# Fine settings

Fine tuning settings may not have a huge effect on the output, and are mostly used for specific uses.

For most where default is `None` it is often fine to not modify it and keep it `None`

### `optimiser`

> Default: `Adam`

Gradient descend optimizer, effects minimal. For now only effects vqgan. All others defaults to Adam. Seems unimportant to output.

![optimiser](https://2803297428-files.gitbook.io/~/files/v0/b/gitbook-x-prod.appspot.com/o/spaces%2FVgiFOveF1soKpu90ln3C%2Fuploads%2Fgit-blob-cbc4905385eec2e567d70845cf81cddaa739770b%2Foptms.png?alt=media)

### `batches`

> Default: `1`

The number of batches specifies how many iterations of accumulation of gradients would be needed before the image is altered one step. Think of it the same as in SGD. It can also be increased in conjunction with reducing `num_cuts` to reduce VRAM needed for image generation.

### `num_cuts`

> Default: `None`

`num_cuts` specifies the number of "cutouts" that the algorithm feeds into CLIP. A "cutout" is like image augmentation, and allows CLIP to see the image in differing zoom levels, perspectives, and so on. This is much like image augmentation for NN training - the more images, the better the grasp of the model. @robinsloan has a good write up [here](https://www.robinsloan.com/notes/cutouts/)

### `size`

> Default: `None`

Size specifies the width \* height of the image.

Usage:

> Python

```python
size = [100,200]
```

> Command line

```bash
--size 100 200
```

### `clip_models`

> Default: `None`

`clip_models` specify what CLIP pretrained models are used to optimize image generation. These models can be one of \['RN50', 'RN101', 'RN50x4', 'RN50x16', 'ViT-B/32', 'ViT-B/16'], where RN means the resNet architecture with 50 layers, and ViT means visual transformers. If using only one (typically with `quality=better` or `quality=best` there will be 3-4), it can save on VRAM usage, but with potential sacrifice to final output quality.

Usage:

> Python

```python
clip_models='RN50,ViT-B/16'
```

> Command line

```bash
--clip_models 'RN50,ViT-B/16'
```

![clip\_models](https://2803297428-files.gitbook.io/~/files/v0/b/gitbook-x-prod.appspot.com/o/spaces%2FVgiFOveF1soKpu90ln3C%2Fuploads%2Fgit-blob-2d44f189b26bc0a9d6ab16c6e0f4198cdc8a9212%2Fclip%20models.png?alt=media)

### `noise_prompt_seeds` and `noise_prompt_weights`

> Default: `None` and `None`

When both is not none, for every batch in an iteration, there will be a small random noise placed in the loss (and gradient). This is done by creating a prompt that only generates noise for every output. This may be used to allow the model to make some risk or change, or to be able to escape local minima. This is all just speculation, however.
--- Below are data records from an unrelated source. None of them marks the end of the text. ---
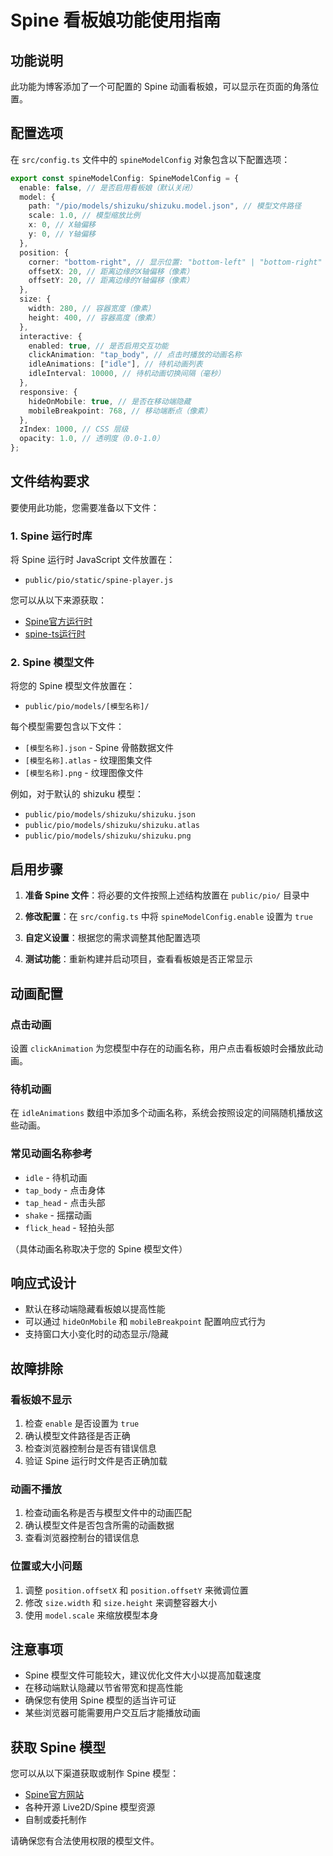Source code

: # Spine 看板娘功能使用指南

## 功能说明

此功能为博客添加了一个可配置的 Spine 动画看板娘，可以显示在页面的角落位置。

## 配置选项

在 `src/config.ts` 文件中的 `spineModelConfig` 对象包含以下配置选项：

```typescript
export const spineModelConfig: SpineModelConfig = {
  enable: false, // 是否启用看板娘（默认关闭）
  model: {
    path: "/pio/models/shizuku/shizuku.model.json", // 模型文件路径
    scale: 1.0, // 模型缩放比例
    x: 0, // X轴偏移
    y: 0, // Y轴偏移
  },
  position: {
    corner: "bottom-right", // 显示位置: "bottom-left" | "bottom-right" | "top-left" | "top-right"
    offsetX: 20, // 距离边缘的X轴偏移（像素）
    offsetY: 20, // 距离边缘的Y轴偏移（像素）
  },
  size: {
    width: 280, // 容器宽度（像素）
    height: 400, // 容器高度（像素）
  },
  interactive: {
    enabled: true, // 是否启用交互功能
    clickAnimation: "tap_body", // 点击时播放的动画名称
    idleAnimations: ["idle"], // 待机动画列表
    idleInterval: 10000, // 待机动画切换间隔（毫秒）
  },
  responsive: {
    hideOnMobile: true, // 是否在移动端隐藏
    mobileBreakpoint: 768, // 移动端断点（像素）
  },
  zIndex: 1000, // CSS 层级
  opacity: 1.0, // 透明度（0.0-1.0）
};
```

## 文件结构要求

要使用此功能，您需要准备以下文件：

### 1. Spine 运行时库
将 Spine 运行时 JavaScript 文件放置在：
- `public/pio/static/spine-player.js`

您可以从以下来源获取：
- [Spine官方运行时](http://esotericsoftware.com/spine-runtimes)
- [spine-ts运行时](https://github.com/EsotericSoftware/spine-runtimes/tree/4.1/spine-ts)

### 2. Spine 模型文件
将您的 Spine 模型文件放置在：
- `public/pio/models/[模型名称]/`

每个模型需要包含以下文件：
- `[模型名称].json` - Spine 骨骼数据文件
- `[模型名称].atlas` - 纹理图集文件  
- `[模型名称].png` - 纹理图像文件

例如，对于默认的 shizuku 模型：
- `public/pio/models/shizuku/shizuku.json`
- `public/pio/models/shizuku/shizuku.atlas`
- `public/pio/models/shizuku/shizuku.png`

## 启用步骤

1. **准备 Spine 文件**：将必要的文件按照上述结构放置在 `public/pio/` 目录中

2. **修改配置**：在 `src/config.ts` 中将 `spineModelConfig.enable` 设置为 `true`

3. **自定义设置**：根据您的需求调整其他配置选项

4. **测试功能**：重新构建并启动项目，查看看板娘是否正常显示

## 动画配置

### 点击动画
设置 `clickAnimation` 为您模型中存在的动画名称，用户点击看板娘时会播放此动画。

### 待机动画
在 `idleAnimations` 数组中添加多个动画名称，系统会按照设定的间隔随机播放这些动画。

### 常见动画名称参考
- `idle` - 待机动画
- `tap_body` - 点击身体
- `tap_head` - 点击头部  
- `shake` - 摇摆动画
- `flick_head` - 轻拍头部

（具体动画名称取决于您的 Spine 模型文件）

## 响应式设计

- 默认在移动端隐藏看板娘以提高性能
- 可以通过 `hideOnMobile` 和 `mobileBreakpoint` 配置响应式行为
- 支持窗口大小变化时的动态显示/隐藏

## 故障排除

### 看板娘不显示
1. 检查 `enable` 是否设置为 `true`
2. 确认模型文件路径是否正确
3. 检查浏览器控制台是否有错误信息
4. 验证 Spine 运行时文件是否正确加载

### 动画不播放
1. 检查动画名称是否与模型文件中的动画匹配
2. 确认模型文件是否包含所需的动画数据
3. 查看浏览器控制台的错误信息

### 位置或大小问题
1. 调整 `position.offsetX` 和 `position.offsetY` 来微调位置
2. 修改 `size.width` 和 `size.height` 来调整容器大小
3. 使用 `model.scale` 来缩放模型本身

## 注意事项

- Spine 模型文件可能较大，建议优化文件大小以提高加载速度
- 在移动端默认隐藏以节省带宽和提高性能
- 确保您有使用 Spine 模型的适当许可证
- 某些浏览器可能需要用户交互后才能播放动画

## 获取 Spine 模型

您可以从以下渠道获取或制作 Spine 模型：
- [Spine官方网站](http://esotericsoftware.com/)
- 各种开源 Live2D/Spine 模型资源
- 自制或委托制作

请确保您有合法使用权限的模型文件。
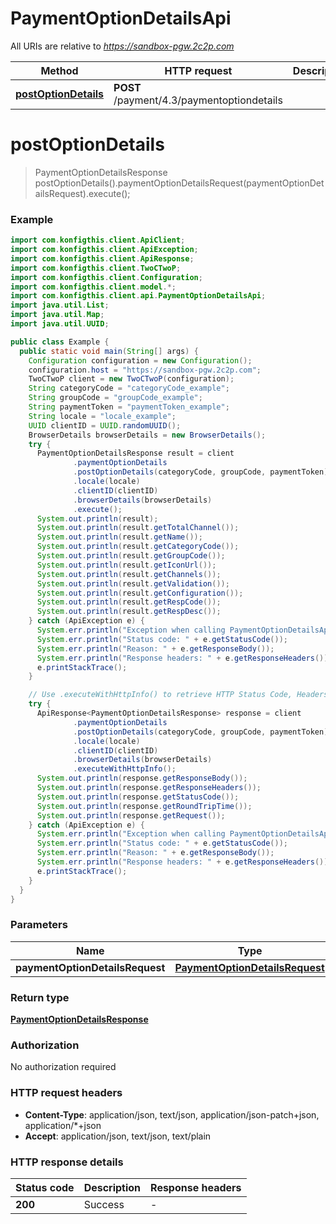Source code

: # PaymentOptionDetailsApi

All URIs are relative to *https://sandbox-pgw.2c2p.com*

| Method | HTTP request | Description |
|------------- | ------------- | -------------|
| [**postOptionDetails**](PaymentOptionDetailsApi.md#postOptionDetails) | **POST** /payment/4.3/paymentoptiondetails |  |


<a name="postOptionDetails"></a>
# **postOptionDetails**
> PaymentOptionDetailsResponse postOptionDetails().paymentOptionDetailsRequest(paymentOptionDetailsRequest).execute();



### Example
```java
import com.konfigthis.client.ApiClient;
import com.konfigthis.client.ApiException;
import com.konfigthis.client.ApiResponse;
import com.konfigthis.client.TwoCTwoP;
import com.konfigthis.client.Configuration;
import com.konfigthis.client.model.*;
import com.konfigthis.client.api.PaymentOptionDetailsApi;
import java.util.List;
import java.util.Map;
import java.util.UUID;

public class Example {
  public static void main(String[] args) {
    Configuration configuration = new Configuration();
    configuration.host = "https://sandbox-pgw.2c2p.com";
    TwoCTwoP client = new TwoCTwoP(configuration);
    String categoryCode = "categoryCode_example";
    String groupCode = "groupCode_example";
    String paymentToken = "paymentToken_example";
    String locale = "locale_example";
    UUID clientID = UUID.randomUUID();
    BrowserDetails browserDetails = new BrowserDetails();
    try {
      PaymentOptionDetailsResponse result = client
              .paymentOptionDetails
              .postOptionDetails(categoryCode, groupCode, paymentToken)
              .locale(locale)
              .clientID(clientID)
              .browserDetails(browserDetails)
              .execute();
      System.out.println(result);
      System.out.println(result.getTotalChannel());
      System.out.println(result.getName());
      System.out.println(result.getCategoryCode());
      System.out.println(result.getGroupCode());
      System.out.println(result.getIconUrl());
      System.out.println(result.getChannels());
      System.out.println(result.getValidation());
      System.out.println(result.getConfiguration());
      System.out.println(result.getRespCode());
      System.out.println(result.getRespDesc());
    } catch (ApiException e) {
      System.err.println("Exception when calling PaymentOptionDetailsApi#postOptionDetails");
      System.err.println("Status code: " + e.getStatusCode());
      System.err.println("Reason: " + e.getResponseBody());
      System.err.println("Response headers: " + e.getResponseHeaders());
      e.printStackTrace();
    }

    // Use .executeWithHttpInfo() to retrieve HTTP Status Code, Headers and Request
    try {
      ApiResponse<PaymentOptionDetailsResponse> response = client
              .paymentOptionDetails
              .postOptionDetails(categoryCode, groupCode, paymentToken)
              .locale(locale)
              .clientID(clientID)
              .browserDetails(browserDetails)
              .executeWithHttpInfo();
      System.out.println(response.getResponseBody());
      System.out.println(response.getResponseHeaders());
      System.out.println(response.getStatusCode());
      System.out.println(response.getRoundTripTime());
      System.out.println(response.getRequest());
    } catch (ApiException e) {
      System.err.println("Exception when calling PaymentOptionDetailsApi#postOptionDetails");
      System.err.println("Status code: " + e.getStatusCode());
      System.err.println("Reason: " + e.getResponseBody());
      System.err.println("Response headers: " + e.getResponseHeaders());
      e.printStackTrace();
    }
  }
}

```

### Parameters

| Name | Type | Description  | Notes |
|------------- | ------------- | ------------- | -------------|
| **paymentOptionDetailsRequest** | [**PaymentOptionDetailsRequest**](PaymentOptionDetailsRequest.md)|  | [optional] |

### Return type

[**PaymentOptionDetailsResponse**](PaymentOptionDetailsResponse.md)

### Authorization

No authorization required

### HTTP request headers

 - **Content-Type**: application/json, text/json, application/json-patch+json, application/*+json
 - **Accept**: application/json, text/json, text/plain

### HTTP response details
| Status code | Description | Response headers |
|-------------|-------------|------------------|
| **200** | Success |  -  |

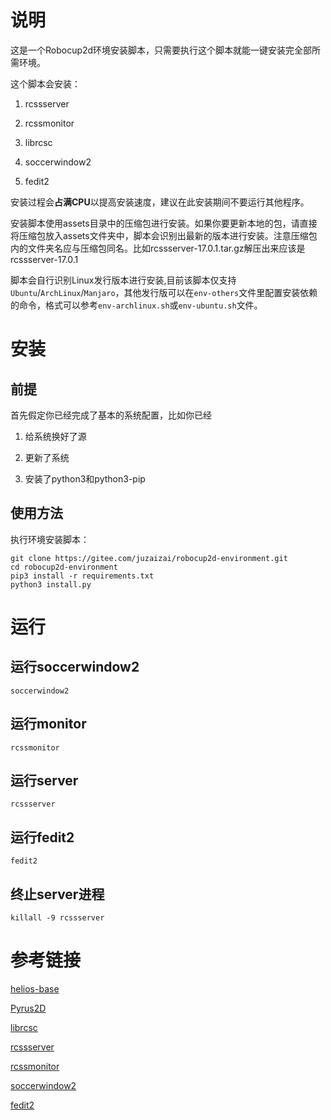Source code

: # 说明

这是一个Robocup2d环境安装脚本，只需要执行这个脚本就能一键安装完全部所需环境。

这个脚本会安装：

1. rcssserver

2. rcssmonitor

3. librcsc

4. soccerwindow2

5. fedit2

安装过程会**占满CPU**以提高安装速度，建议在此安装期间不要运行其他程序。

安装脚本使用assets目录中的压缩包进行安装。如果你要更新本地的包，请直接将压缩包放入assets文件夹中，脚本会识别出最新的版本进行安装。注意压缩包内的文件夹名应与压缩包同名。比如rcssserver-17.0.1.tar.gz解压出来应该是rcssserver-17.0.1

脚本会自行识别Linux发行版本进行安装,目前该脚本仅支持`Ubuntu`/`ArchLinux`/`Manjaro`，其他发行版可以在`env-others`文件里配置安装依赖的命令，格式可以参考`env-archlinux.sh`或`env-ubuntu.sh`文件。

# 安装

## 前提

首先假定你已经完成了基本的系统配置，比如你已经

1. 给系统换好了源

2. 更新了系统

3. 安装了python3和python3-pip

## 使用方法

执行环境安装脚本：

```shell
git clone https://gitee.com/juzaizai/robocup2d-environment.git
cd robocup2d-environment
pip3 install -r requirements.txt
python3 install.py
```

# 运行

## 运行soccerwindow2

```shell
soccerwindow2
```

## 运行monitor

```shell
rcssmonitor
```

## 运行server

```shell
rcssserver
```

## 运行fedit2

```shell
fedit2
```

## 终止server进程

```shell
killall -9 rcssserver
```

# 参考链接

[helios-base](https://github.com/helios-base/helios-base.git)

[Pyrus2D](https://github.com/Cyrus2D/Pyrus2D.git)

[librcsc](https://github.com/helios-base/librcsc.git)

[rcssserver](https://github.com/rcsoccersim/rcssserver.git)

[rcssmonitor](https://github.com/rcsoccersim/rcssmonitor.git)

[soccerwindow2](https://github.com/helios-base/soccerwindow2.git)

[fedit2](https://github.com/helios-base/fedit2.git)
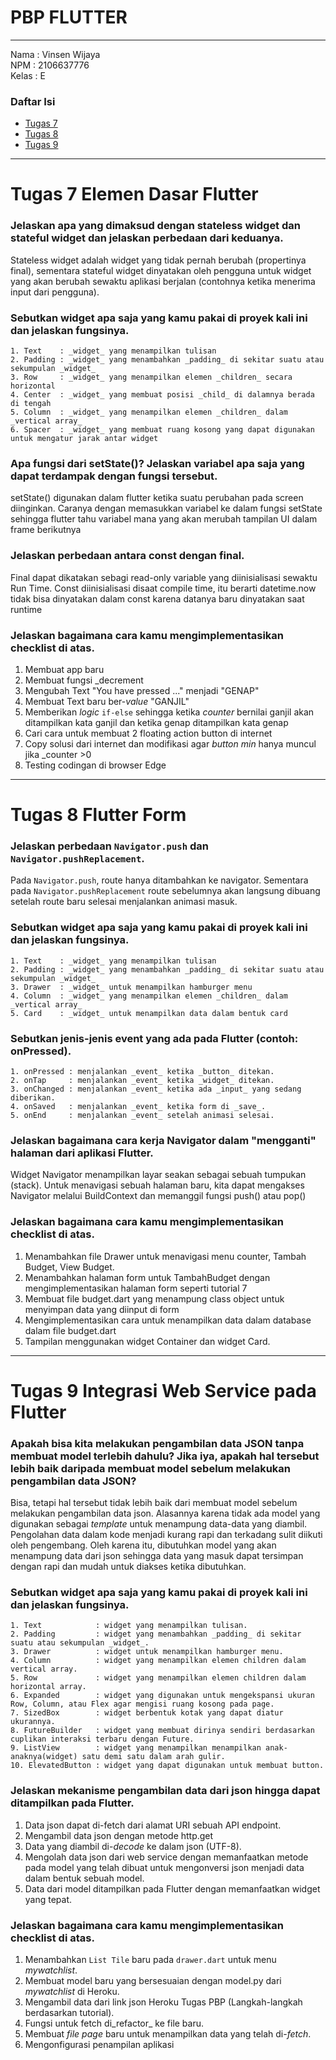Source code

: # PBP FLUTTER
---

Nama  : Vinsen Wijaya  
NPM   : 2106637776  
Kelas : E

### Daftar Isi
- [Tugas 7](#tugas-7-elemen-dasar-flutter)<br>
- [Tugas 8](#tugas-8-flutter-form)<br>
- [Tugas 9](#tugas-9-integrasi-web-service-pada-flutter)<br>


---
# Tugas 7 Elemen Dasar Flutter

### Jelaskan apa yang dimaksud dengan stateless widget dan stateful widget dan jelaskan perbedaan dari keduanya.<br>
Stateless widget adalah widget yang tidak pernah berubah (propertinya final), sementara stateful widget dinyatakan oleh pengguna untuk widget yang akan berubah sewaktu aplikasi berjalan (contohnya ketika menerima input dari pengguna).

### Sebutkan widget apa saja yang kamu pakai di proyek kali ini dan jelaskan fungsinya.
```
1. Text    : _widget_ yang menampilkan tulisan 
2. Padding : _widget_ yang menambahkan _padding_ di sekitar suatu atau sekumpulan _widget_  
3. Row     : _widget_ yang menampilkan elemen _children_ secara horizontal  
4. Center  : _widget_ yang membuat posisi _child_ di dalamnya berada di tengah  
5. Column  : _widget_ yang menampilkan elemen _children_ dalam _vertical array_  
6. Spacer  : _widget_ yang membuat ruang kosong yang dapat digunakan untuk mengatur jarak antar widget  
```

### Apa fungsi dari setState()? Jelaskan variabel apa saja yang dapat terdampak dengan fungsi tersebut.
setState() digunakan dalam flutter ketika suatu perubahan pada screen diinginkan. Caranya dengan memasukkan variabel ke dalam fungsi setState sehingga flutter tahu variabel mana yang akan merubah tampilan UI dalam frame berikutnya

### Jelaskan perbedaan antara const dengan final.
Final dapat dikatakan sebagi read-only variable yang diinisialisasi sewaktu Run Time.  Const diinisialisasi disaat compile time, itu berarti datetime.now tidak bisa dinyatakan dalam const karena datanya baru dinyatakan saat runtime

### Jelaskan bagaimana cara kamu mengimplementasikan checklist di atas.
1. Membuat app baru
2. Membuat fungsi _decrement
3. Mengubah Text "You have pressed ..." menjadi "GENAP"
4. Membuat Text baru ber-_value_ "GANJIL"
5. Memberikan _logic_ `if-else` sehingga ketika _counter_ bernilai ganjil akan ditampilkan kata ganjil dan ketika genap ditampilkan kata genap
6. Cari cara untuk membuat 2 floating action button di internet
7. Copy solusi dari internet dan modifikasi agar _button min_ hanya muncul jika _counter >0
8. Testing codingan di browser Edge


---
# Tugas 8 Flutter Form

### Jelaskan perbedaan `Navigator.push` dan `Navigator.pushReplacement`.
Pada `Navigator.push`, route hanya ditambahkan ke navigator.
Sementara pada `Navigator.pushReplacement` route sebelumnya akan langsung dibuang setelah route baru selesai menjalankan animasi masuk.

### Sebutkan widget apa saja yang kamu pakai di proyek kali ini dan jelaskan fungsinya.
```
1. Text    : _widget_ yang menampilkan tulisan 
2. Padding : _widget_ yang menambahkan _padding_ di sekitar suatu atau sekumpulan _widget_  
3. Drawer  : _widget_ untuk menampilkan hamburger menu  
4. Column  : _widget_ yang menampilkan elemen _children_ dalam _vertical array_  
5. Card    : _widget_ untuk menampilkan data dalam bentuk card
```

### Sebutkan jenis-jenis event yang ada pada Flutter (contoh: onPressed).
```
1. onPressed : menjalankan _event_ ketika _button_ ditekan.
2. onTap     : menjalankan _event_ ketika _widget_ ditekan. 
3. onChanged : menjalankan _event_ ketika ada _input_ yang sedang diberikan.
4. onSaved   : menjalankan _event_ ketika form di _save_.
5. onEnd     : menjalankan _event_ setelah animasi selesai.
```
### Jelaskan bagaimana cara kerja Navigator dalam "mengganti" halaman dari aplikasi Flutter.
Widget Navigator menampilkan layar seakan sebagai sebuah tumpukan (stack). 
Untuk menavigasi sebuah halaman baru, kita dapat mengakses Navigator melalui BuildContext dan memanggil fungsi push() atau pop()

### Jelaskan bagaimana cara kamu mengimplementasikan checklist di atas.
1. Menambahkan file Drawer untuk menavigasi menu counter, Tambah Budget, View Budget.
2. Menambahkan halaman form untuk TambahBudget dengan mengimplementasikan halaman form seperti tutorial 7
3. Membuat file budget.dart yang menampung class object untuk menyimpan data yang diinput di form
4. Mengimplementasikan cara untuk menampilkan data dalam database dalam file budget.dart
5. Tampilan menggunakan widget Container dan widget Card.


---
# Tugas 9 Integrasi Web Service pada Flutter

### Apakah bisa kita melakukan pengambilan data JSON tanpa membuat model terlebih dahulu? Jika iya, apakah hal tersebut lebih baik daripada membuat model sebelum melakukan pengambilan data JSON?  
Bisa, tetapi hal tersebut tidak lebih baik dari membuat model sebelum melakukan pengambilan data json. Alasannya karena tidak ada model yang digunakan sebagai _template_ untuk menampung data-data yang diambil. Pengolahan data dalam kode menjadi kurang rapi dan terkadang sulit diikuti oleh pengembang. Oleh karena itu, dibutuhkan model yang akan menampung data dari json sehingga data yang masuk dapat tersimpan dengan rapi dan mudah untuk diakses ketika dibutuhkan.  

### Sebutkan widget apa saja yang kamu pakai di proyek kali ini dan jelaskan fungsinya.
```
1. Text            : widget yang menampilkan tulisan.   
2. Padding         : widget yang menambahkan _padding_ di sekitar suatu atau sekumpulan _widget_.    
3. Drawer          : widget untuk menampilkan hamburger menu.  
4. Column          : widget yang menampilkan elemen children dalam vertical array.  
5. Row             : widget yang menampilkan elemen children dalam horizontal array.  
6. Expanded        : widget yang digunakan untuk mengekspansi ukuran Row, Column, atau Flex agar mengisi ruang kosong pada page.  
7. SizedBox        : widget berbentuk kotak yang dapat diatur ukurannya.  
8. FutureBuilder   : widget yang membuat dirinya sendiri berdasarkan cuplikan interaksi terbaru dengan Future.  
9. ListView        : widget yang menampilkan menampilkan anak-anaknya(widget) satu demi satu dalam arah gulir.  
10. ElevatedButton : widget yang dapat digunakan untuk membuat button.
```


### Jelaskan mekanisme pengambilan data dari json hingga dapat ditampilkan pada Flutter.
1. Data json dapat di-fetch dari alamat URI sebuah API endpoint. 
2. Mengambil data json dengan metode http.get
3. Data yang diambil di-_decode_ ke dalam json (UTF-8).  
3. Mengolah data json dari web service dengan memanfaatkan metode pada model yang telah dibuat untuk mengonversi json menjadi data dalam bentuk sebuah model.  
4. Data dari model ditampilkan pada Flutter dengan memanfaatkan widget yang tepat.    

### Jelaskan bagaimana cara kamu mengimplementasikan checklist di atas.  
1. Menambahkan `List Tile` baru pada `drawer.dart` untuk menu _mywatchlist_.  
2. Membuat model baru yang bersesuaian dengan model.py dari _mywatchlist_ di Heroku.  
3. Mengambil data dari link json Heroku Tugas PBP (Langkah-langkah berdasarkan tutorial).  
4. Fungsi untuk fetch di_refactor_ ke file baru.  
5. Membuat _file page_ baru untuk menampilkan data yang telah di-_fetch_.  
6. Mengonfigurasi penampilan aplikasi  
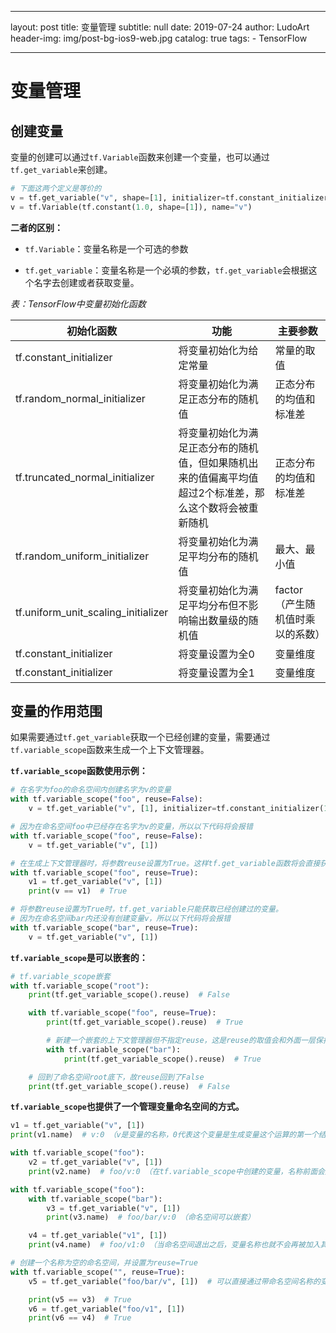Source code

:  ---
layout:     post
title:      变量管理
subtitle:   null
date:       2019-07-24
author:     LudoArt
header-img: img/post-bg-ios9-web.jpg
catalog: true
tags:
    - TensorFlow

---

# 变量管理

## 创建变量

变量的创建可以通过`tf.Variable`函数来创建一个变量，也可以通过`tf.get_variable`来创建。

```python
# 下面这两个定义是等价的
v = tf.get_variable("v", shape=[1], initializer=tf.constant_initializer(1.0))
v = tf.Variable(tf.constant(1.0, shape=[1]), name="v")
```

**二者的区别：**

- `tf.Variable`：变量名称是一个可选的参数

- `tf.get_variable`：变量名称是一个必填的参数，`tf.get_variable`会根据这个名字去创建或者获取变量。


*表：TensorFlow中变量初始化函数*

| 初始化函数 | 功能 | 主要参数 |
|--|--|--|
| tf.constant_initializer | 将变量初始化为给定常量 | 常量的取值 |
| tf.random_normal_initializer | 将变量初始化为满足正态分布的随机值 | 正态分布的均值和标准差 |
| tf.truncated_normal_initializer | 将变量初始化为满足正态分布的随机值，但如果随机出来的值偏离平均值超过2个标准差，那么这个数将会被重新随机 | 正态分布的均值和标准差 |
| tf.random_uniform_initializer | 将变量初始化为满足平均分布的随机值 | 最大、最小值 |
| tf.uniform_unit_scaling_initializer | 将变量初始化为满足平均分布但不影响输出数量级的随机值 | factor（产生随机值时乘以的系数） |
| tf.constant_initializer | 将变量设置为全0 | 变量维度 |
| tf.constant_initializer | 将变量设置为全1 | 变量维度 |

## 变量的作用范围

如果需要通过`tf.get_variable`获取一个已经创建的变量，需要通过`tf.variable_scope`函数来生成一个上下文管理器。

**`tf.variable_scope`函数使用示例：**

```python
# 在名字为foo的命名空间内创建名字为v的变量
with tf.variable_scope("foo", reuse=False):
    v = tf.get_variable("v", [1], initializer=tf.constant_initializer(1.0))

# 因为在命名空间foo中已经存在名字为v的变量，所以以下代码将会报错
with tf.variable_scope("foo", reuse=False):
    v = tf.get_variable("v", [1])

# 在生成上下文管理器时，将参数reuse设置为True。这样tf.get_variable函数将会直接获取已经声明的变量
with tf.variable_scope("foo", reuse=True):
    v1 = tf.get_variable("v", [1])
    print(v == v1)  # True

# 将参数reuse设置为True时，tf.get_variable只能获取已经创建过的变量。
# 因为在命名空间bar内还没有创建变量v，所以以下代码将会报错
with tf.variable_scope("bar", reuse=True):
    v = tf.get_variable("v", [1])
```

**`tf.variable_scope`是可以嵌套的：**

```python
# tf.variable_scope嵌套
with tf.variable_scope("root"):
    print(tf.get_variable_scope().reuse)  # False

    with tf.variable_scope("foo", reuse=True):
        print(tf.get_variable_scope().reuse)  # True

        # 新建一个嵌套的上下文管理器但不指定reuse，这是reuse的取值会和外面一层保持一致
        with tf.variable_scope("bar"):
            print(tf.get_variable_scope().reuse)  # True

    # 回到了命名空间root底下，故reuse回到了False
    print(tf.get_variable_scope().reuse)  # False
```

**`tf.variable_scope`也提供了一个管理变量命名空间的方式。**

```python
v1 = tf.get_variable("v", [1])
print(v1.name)  # v:0 （v是变量的名称，0代表这个变量是生成变量这个运算的第一个结果）

with tf.variable_scope("foo"):
    v2 = tf.get_variable("v", [1])
    print(v2.name)  # foo/v:0 （在tf.variable_scope中创建的变量，名称前面会加入命名空间的名称）

with tf.variable_scope("foo"):
    with tf.variable_scope("bar"):
        v3 = tf.get_variable("v", [1])
        print(v3.name)  # foo/bar/v:0 （命名空间可以嵌套）

    v4 = tf.get_variable("v1", [1])
    print(v4.name)  # foo/v1:0 （当命名空间退出之后，变量名称也就不会再被加入其前缀了）

# 创建一个名称为空的命名空间，并设置为reuse=True
with tf.variable_scope("", reuse=True):
    v5 = tf.get_variable("foo/bar/v", [1])  # 可以直接通过带命名空间名称的变量名来获取其他命名空间下的变量

    print(v5 == v3)  # True
    v6 = tf.get_variable("foo/v1", [1])
    print(v6 == v4)  # True
```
Note that if one of them is shorter, it will silently reduce the total length of the shorter one; If one is `None`, noise prompts would not be active at all.

The effects are unclear at the moment.

Usage:

> Python

```python
noise_prompt_seeds=[1,2]
noise_prompt_weights=[0.5,0.5]
```

> Command line

```bash
--noise_prompt_seeds 1 2 3 --noise_prompt_weights 1 1 1
```

![noise prompts](https://2803297428-files.gitbook.io/~/files/v0/b/gitbook-x-prod.appspot.com/o/spaces%2FVgiFOveF1soKpu90ln3C%2Fuploads%2Fgit-blob-49aac7b70057c75fd2f625e7b2b78fa36ba8efc7%2FCanvas%201.png?alt=media)

### `init_noise`

> Default: `pixels`

`init_noise` can be one of `pixels` , `gradient` , `snow` , `none`. Note that `none` cannot be used without a `init_image`, see more in [Image control settings](https://dazhizhong.gitbook.io/pixray-docs/docs/image-control-settings)

![init\_noise](https://2803297428-files.gitbook.io/~/files/v0/b/gitbook-x-prod.appspot.com/o/spaces%2FVgiFOveF1soKpu90ln3C%2Fuploads%2Fgit-blob-9b3e70f2d86587375779f6dfe3f87dd6f03eb348%2Finit_noise.png?alt=media)

### `learning_rate`, `learning_rate_drops`, and `auto_stop`

> Default: `0.2`, `[75]`, and `False`

The learning rate determines how big a step the model should take, but may cause unstable/more jittery images. `learning_rate_drops` is a list of percentage amounts that learning rate should drop, a drop means a division by 10. For example, the default is `[75]`, meaning that at 75% iterations, the lr would divide by 10.